I really appreciate a good chair. There’s just something supremely wonderful about curling up in a comfy chaise with a mug of tea or coffee and wasting the afternoon away on Pinterest. This is what I was excited to do this morning in the little reclining chair in our apartment. I sat down with my Sonic drink (a delicious diet vanilla coke, thank you very much), my computer, Mulan, my biff/roommate Alyssa and prepared for a relaxing Sunday. Suddenly, I realized that not only was my butt a little damp, but it also smelled strange in the general area. I started sniffing around (I have a very keen sense of smell) and noticed the offensive odor was coming from the cushion. I stuck my schnoz next to the cushion and gasped with HORROR as I realized that someone had peed on our beloved chair!
I immediately tore the cushion off of the chair and came to another appalling realization that not only had someone peed on the cushion but they had FLIPPED THE CUSHION OVER, as if we wouldn’t notice! The cushion was SOAKED with someone else’s urine. Fuming, gagging, and practically speechless, Alyssa and I began theorizing about who could have committed such an act. We ruled out ourselves (obviously), our roommates, and our friends. Sorry, but we’re not friends with tacky, disgusting, low lives who would pee on our chair and not ‘fess up about it. Everyone in our apartment and everyone we knew who could have felt comfortable enough to walk into our apartment without permission was out the night before. Finally, we came to the awful conclusion that some rando dude (no girl could have produced that much pee) broke into our apartment and released his bladder on one of our best pieces of furniture.

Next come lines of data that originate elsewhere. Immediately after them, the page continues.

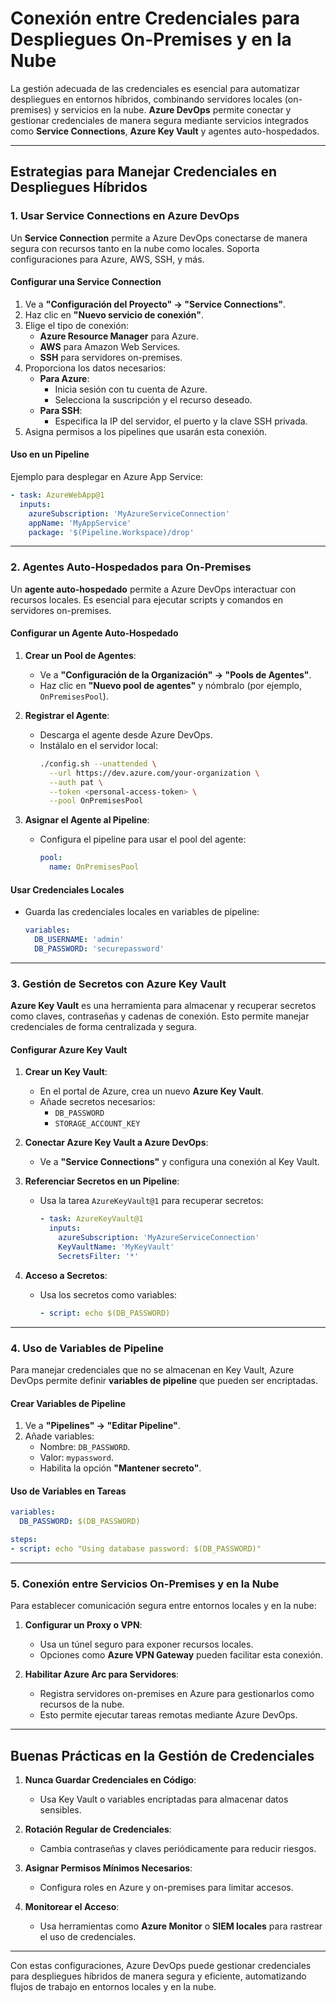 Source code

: # Conexión entre Credenciales para Despliegues On-Premises y en la Nube

La gestión adecuada de las credenciales es esencial para automatizar despliegues en entornos híbridos, combinando servidores locales (on-premises) y servicios en la nube. **Azure DevOps** permite conectar y gestionar credenciales de manera segura mediante servicios integrados como **Service Connections**, **Azure Key Vault** y agentes auto-hospedados.

---

## Estrategias para Manejar Credenciales en Despliegues Híbridos

### **1. Usar Service Connections en Azure DevOps**
Un **Service Connection** permite a Azure DevOps conectarse de manera segura con recursos tanto en la nube como locales. Soporta configuraciones para Azure, AWS, SSH, y más.

#### **Configurar una Service Connection**
1. Ve a **"Configuración del Proyecto" → "Service Connections"**.
2. Haz clic en **"Nuevo servicio de conexión"**.
3. Elige el tipo de conexión:
   - **Azure Resource Manager** para Azure.
   - **AWS** para Amazon Web Services.
   - **SSH** para servidores on-premises.
4. Proporciona los datos necesarios:
   - **Para Azure**:
     - Inicia sesión con tu cuenta de Azure.
     - Selecciona la suscripción y el recurso deseado.
   - **Para SSH**:
     - Especifica la IP del servidor, el puerto y la clave SSH privada.
5. Asigna permisos a los pipelines que usarán esta conexión.

#### **Uso en un Pipeline**
Ejemplo para desplegar en Azure App Service:
```yaml
- task: AzureWebApp@1
  inputs:
    azureSubscription: 'MyAzureServiceConnection'
    appName: 'MyAppService'
    package: '$(Pipeline.Workspace)/drop'
```

---

### **2. Agentes Auto-Hospedados para On-Premises**
Un **agente auto-hospedado** permite a Azure DevOps interactuar con recursos locales. Es esencial para ejecutar scripts y comandos en servidores on-premises.

#### **Configurar un Agente Auto-Hospedado**
1. **Crear un Pool de Agentes**:
   - Ve a **"Configuración de la Organización" → "Pools de Agentes"**.
   - Haz clic en **"Nuevo pool de agentes"** y nómbralo (por ejemplo, `OnPremisesPool`).

2. **Registrar el Agente**:
   - Descarga el agente desde Azure DevOps.
   - Instálalo en el servidor local:
     ```bash
     ./config.sh --unattended \
       --url https://dev.azure.com/your-organization \
       --auth pat \
       --token <personal-access-token> \
       --pool OnPremisesPool
     ```

3. **Asignar el Agente al Pipeline**:
   - Configura el pipeline para usar el pool del agente:
     ```yaml
     pool:
       name: OnPremisesPool
     ```

#### **Usar Credenciales Locales**
- Guarda las credenciales locales en variables de pipeline:
  ```yaml
  variables:
    DB_USERNAME: 'admin'
    DB_PASSWORD: 'securepassword'
  ```

---

### **3. Gestión de Secretos con Azure Key Vault**
**Azure Key Vault** es una herramienta para almacenar y recuperar secretos como claves, contraseñas y cadenas de conexión. Esto permite manejar credenciales de forma centralizada y segura.

#### **Configurar Azure Key Vault**
1. **Crear un Key Vault**:
   - En el portal de Azure, crea un nuevo **Azure Key Vault**.
   - Añade secretos necesarios:
     - `DB_PASSWORD`
     - `STORAGE_ACCOUNT_KEY`

2. **Conectar Azure Key Vault a Azure DevOps**:
   - Ve a **"Service Connections"** y configura una conexión al Key Vault.

3. **Referenciar Secretos en un Pipeline**:
   - Usa la tarea `AzureKeyVault@1` para recuperar secretos:
     ```yaml
     - task: AzureKeyVault@1
       inputs:
         azureSubscription: 'MyAzureServiceConnection'
         KeyVaultName: 'MyKeyVault'
         SecretsFilter: '*'
     ```

4. **Acceso a Secretos**:
   - Usa los secretos como variables:
     ```yaml
     - script: echo $(DB_PASSWORD)
     ```

---

### **4. Uso de Variables de Pipeline**
Para manejar credenciales que no se almacenan en Key Vault, Azure DevOps permite definir **variables de pipeline** que pueden ser encriptadas.

#### **Crear Variables de Pipeline**
1. Ve a **"Pipelines" → "Editar Pipeline"**.
2. Añade variables:
   - Nombre: `DB_PASSWORD`.
   - Valor: `mypassword`.
   - Habilita la opción **"Mantener secreto"**.

#### **Uso de Variables en Tareas**
```yaml
variables:
  DB_PASSWORD: $(DB_PASSWORD)

steps:
- script: echo "Using database password: $(DB_PASSWORD)"
```

---

### **5. Conexión entre Servicios On-Premises y en la Nube**
Para establecer comunicación segura entre entornos locales y en la nube:

1. **Configurar un Proxy o VPN**:
   - Usa un túnel seguro para exponer recursos locales.
   - Opciones como **Azure VPN Gateway** pueden facilitar esta conexión.

2. **Habilitar Azure Arc para Servidores**:
   - Registra servidores on-premises en Azure para gestionarlos como recursos de la nube.
   - Esto permite ejecutar tareas remotas mediante Azure DevOps.

---

## Buenas Prácticas en la Gestión de Credenciales

1. **Nunca Guardar Credenciales en Código**:
   - Usa Key Vault o variables encriptadas para almacenar datos sensibles.

2. **Rotación Regular de Credenciales**:
   - Cambia contraseñas y claves periódicamente para reducir riesgos.

3. **Asignar Permisos Mínimos Necesarios**:
   - Configura roles en Azure y on-premises para limitar accesos.

4. **Monitorear el Acceso**:
   - Usa herramientas como **Azure Monitor** o **SIEM locales** para rastrear el uso de credenciales.

---

Con estas configuraciones, Azure DevOps puede gestionar credenciales para despliegues híbridos de manera segura y eficiente, automatizando flujos de trabajo en entornos locales y en la nube.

To whoever did this heinous act, you are a special breed of pathetic. Not only did you violate our privacy, but you ruined a special part of our living room where we have some our best roomie bonding moments. Someone is going to have to sit on the floor during Real Housewives of New Jersey tonight and that is a travesty. In the famous words of Antoine Dodson, “You don’t have to come and confess, we’re lookin’ for you, we’re gon’ find you, so you can run and tell that, homeboy.” Don’t mess with me and my chair. As of now, everyone is the enemy until we find the cushion flipping pee-er. Be scared.
The poor chair in question.
The stain isn’t visible now, but the smell is undeniable.
The chair will be avenged.
UPDATE: Peeing in a public or private place is a misdemeanor. I am on a witch hunt. Think before you pee.